%%

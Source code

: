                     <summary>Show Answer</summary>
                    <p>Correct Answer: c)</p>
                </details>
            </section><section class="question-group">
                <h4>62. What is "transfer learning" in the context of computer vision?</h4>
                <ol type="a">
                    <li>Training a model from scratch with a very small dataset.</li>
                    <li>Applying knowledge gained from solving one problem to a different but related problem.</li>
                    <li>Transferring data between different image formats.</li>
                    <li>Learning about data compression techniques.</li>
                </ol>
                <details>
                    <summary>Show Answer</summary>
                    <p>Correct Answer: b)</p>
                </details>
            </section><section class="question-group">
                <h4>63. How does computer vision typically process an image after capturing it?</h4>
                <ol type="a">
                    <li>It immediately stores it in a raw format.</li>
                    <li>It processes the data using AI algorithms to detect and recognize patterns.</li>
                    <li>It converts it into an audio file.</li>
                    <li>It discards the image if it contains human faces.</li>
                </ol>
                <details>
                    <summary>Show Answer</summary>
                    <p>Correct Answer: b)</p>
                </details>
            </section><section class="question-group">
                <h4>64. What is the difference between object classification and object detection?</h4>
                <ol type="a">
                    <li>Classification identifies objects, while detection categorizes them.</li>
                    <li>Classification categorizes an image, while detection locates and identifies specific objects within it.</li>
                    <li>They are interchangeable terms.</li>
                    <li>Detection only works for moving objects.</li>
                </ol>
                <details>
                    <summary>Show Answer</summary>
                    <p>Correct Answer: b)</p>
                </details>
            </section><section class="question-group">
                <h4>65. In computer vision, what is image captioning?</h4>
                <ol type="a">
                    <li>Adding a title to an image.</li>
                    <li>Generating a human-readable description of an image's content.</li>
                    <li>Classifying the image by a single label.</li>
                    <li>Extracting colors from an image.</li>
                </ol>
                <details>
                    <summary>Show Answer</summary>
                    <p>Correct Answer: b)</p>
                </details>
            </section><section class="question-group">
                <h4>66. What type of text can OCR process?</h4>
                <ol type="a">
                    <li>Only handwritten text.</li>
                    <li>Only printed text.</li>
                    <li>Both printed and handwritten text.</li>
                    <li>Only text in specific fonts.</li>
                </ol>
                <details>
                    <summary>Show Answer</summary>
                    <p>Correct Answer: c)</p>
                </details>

%%

§ WHAT IS REQUIRED:
Track down every line of the material containing the string "objects", and copy it.

§ REPLY TO THE TASK:
                    <li>Classification identifies objects, while detection categorizes them.</li>
                    <li>Classification categorizes an image, while detection locates and identifies specific objects within it.</li>
                    <li>Detection only works for moving objects.</li>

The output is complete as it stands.